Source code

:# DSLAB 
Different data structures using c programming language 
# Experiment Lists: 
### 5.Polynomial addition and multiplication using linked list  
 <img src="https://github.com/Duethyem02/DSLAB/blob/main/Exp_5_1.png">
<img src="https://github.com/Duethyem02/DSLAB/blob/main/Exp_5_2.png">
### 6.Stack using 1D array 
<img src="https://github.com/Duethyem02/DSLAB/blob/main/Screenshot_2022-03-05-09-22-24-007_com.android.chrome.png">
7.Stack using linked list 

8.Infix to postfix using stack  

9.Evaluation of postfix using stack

━━━━━━━━━━━━━━━━━━━━

▸ **ABOUT THIS EXERCISE**
Lines with "postfix" in them: work out how many there are in the listing and give the figure alone.

▸ **RESPONSE**
2